I approached the first two days of the PDC with trepidation: it sounded very academic and formal, and it is a very, very long time since I last did any formal study (like 37 years since I finished a basic social sciences degree majoring in psychology - hardly relevant!)

By the end of the two days at Waimarie Community House, Hamilton, I was utterly exhausted, as high as a kite, and couldn't get to sleep as my brain was buzzing so much! Jo Pearsall and Brian Innes were not just informative and inspiring, they also made learning seem very easy and wonderfully enjoyable.
Jo Pearsall

Brian on left (obviously!)

The ethics and principles of permaculture were introduced and discussed, with group exercises to reinforce the ideas.

We got out into the community garden (originally designed and set up by the Hamilton Permaculture Trust) for part of the design module.


and for lunch:

We even had demonstration of scything - I so want to get a scythe and learn to use it.

Sunday, May 16, 2010

Permacultural Meanderings #1

We've been living out on our land at Kauroa for ten years now, but I became interested in permaculture a couple of years before that. After a talk about it at the Meteor during an eco-festival, a number of us signed a piece of paper with our names and contact details, and for once, something actually came of it! A few enthusiasts organised field trips here and there to permaculture properties, adobe brick building sites, the Taitua Arboretum which, at that stage, was still owned by John and Bunny Mortimer, and many other inspiring places.

However, we moved west of Hamilton, first renting, then onto Secret Waters at Kauroa, and the Hamilton people formed the Hamilton Permaculture Trust and became involved in establishing community gardens, and then the Sustainable Backyard at the Hamilton Gardens, and our involvement gradually dropped away as we spent our weekends building our garage, our house (still incomplete today) and working our land.
I got Bill Mollison's permaculture books out of the library, but not having an academic bent, found them difficult to read - in fact I spent more time sleeping on the books than reading them.

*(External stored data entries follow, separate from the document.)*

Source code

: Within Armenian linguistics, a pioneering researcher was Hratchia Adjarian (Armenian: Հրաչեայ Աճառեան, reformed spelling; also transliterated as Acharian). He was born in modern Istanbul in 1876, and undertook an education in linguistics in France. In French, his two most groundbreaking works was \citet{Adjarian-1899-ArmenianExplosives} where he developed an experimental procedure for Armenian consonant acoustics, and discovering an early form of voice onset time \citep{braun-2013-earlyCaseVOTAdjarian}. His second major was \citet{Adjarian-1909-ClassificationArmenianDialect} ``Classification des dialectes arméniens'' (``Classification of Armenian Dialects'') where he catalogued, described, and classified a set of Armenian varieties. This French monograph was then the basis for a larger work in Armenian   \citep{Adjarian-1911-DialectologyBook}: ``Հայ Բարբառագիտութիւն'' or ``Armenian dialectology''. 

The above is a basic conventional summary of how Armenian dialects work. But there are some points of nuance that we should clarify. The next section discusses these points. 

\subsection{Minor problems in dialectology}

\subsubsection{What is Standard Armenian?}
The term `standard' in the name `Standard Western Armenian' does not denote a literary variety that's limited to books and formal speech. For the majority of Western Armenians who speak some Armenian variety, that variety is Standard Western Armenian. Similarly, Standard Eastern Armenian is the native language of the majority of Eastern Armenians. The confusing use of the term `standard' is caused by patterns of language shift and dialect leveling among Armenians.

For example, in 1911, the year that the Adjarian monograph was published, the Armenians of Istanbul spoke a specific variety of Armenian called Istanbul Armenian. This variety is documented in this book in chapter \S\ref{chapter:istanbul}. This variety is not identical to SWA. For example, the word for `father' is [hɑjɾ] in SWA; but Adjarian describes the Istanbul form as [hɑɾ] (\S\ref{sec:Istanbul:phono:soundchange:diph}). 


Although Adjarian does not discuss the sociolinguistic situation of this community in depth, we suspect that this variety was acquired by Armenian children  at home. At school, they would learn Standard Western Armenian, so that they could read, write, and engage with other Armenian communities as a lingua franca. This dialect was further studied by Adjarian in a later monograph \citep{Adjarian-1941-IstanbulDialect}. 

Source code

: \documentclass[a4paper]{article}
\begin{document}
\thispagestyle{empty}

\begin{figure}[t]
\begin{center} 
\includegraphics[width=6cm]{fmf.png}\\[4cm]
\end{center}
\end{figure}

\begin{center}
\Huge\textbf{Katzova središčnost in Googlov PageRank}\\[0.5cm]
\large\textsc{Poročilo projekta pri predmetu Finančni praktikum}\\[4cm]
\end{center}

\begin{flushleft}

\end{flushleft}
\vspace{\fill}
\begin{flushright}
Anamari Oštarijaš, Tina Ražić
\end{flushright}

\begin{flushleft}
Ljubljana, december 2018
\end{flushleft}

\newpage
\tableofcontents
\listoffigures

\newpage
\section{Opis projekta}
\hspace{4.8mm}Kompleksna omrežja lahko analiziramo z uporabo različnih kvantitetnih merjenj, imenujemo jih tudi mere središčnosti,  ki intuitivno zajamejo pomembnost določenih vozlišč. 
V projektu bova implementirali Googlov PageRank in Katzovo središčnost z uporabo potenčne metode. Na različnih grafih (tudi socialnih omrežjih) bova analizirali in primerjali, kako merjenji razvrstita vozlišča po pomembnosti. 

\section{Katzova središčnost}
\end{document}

I would hear about Permaculture Design Certificate courses and wished I could attend one, but they were always 12 - 14 day intensive live-in courses and quite apart from the fact that I was homeschooling my sons, I just couldn't even begin to think of being away from home and family for that long. Nor did I think I could cope with such intensive learning. So I drifted along, reading bits and pieces, trying to take permaculture ideas into account when we worked on our land, but not having a design or real plan.

Now I have been made redundant from my work as an unschooling mother, and wanted to work more on our land. My first step was to work our vegetable garden more, to learn more about growing food. next, I did a night class on beekeeping with a woman who turned out to be a long lost friend. Marcia inspired me and gave me the confidence to actually go out and get a hive and a swarm.
Then I heard that the Hamilton Permaculture Trust was going run a PDC on a modular basis in 2010 - a couple of days a month sounded a lot less tiring and a lot more convenient, especially as a number of the modules were to held in the Raglan area. I enrolled as soon as I had ascertained that none of the modules fell on WOMAD weekend - I wouldn't miss that for anything! I'm half way through now - should have started writing about it sooner, but decided I wanted to record this journey anyway, and this seems as good a place as any!

Tuesday, May 11, 2010

Autumn



I have a whole bunch of unfinished blogs that I don't think will ever be completed - they have shrivelled up and turned brown with the onset of autumn and the start of winter. But just as this spider has used the dead wild carrot flower, so those ideas may yet be used elsewhere: I hereby release those seeds to the universe, some to rot to nothing, some to find a tiny crack of earth in which to sprout and grow.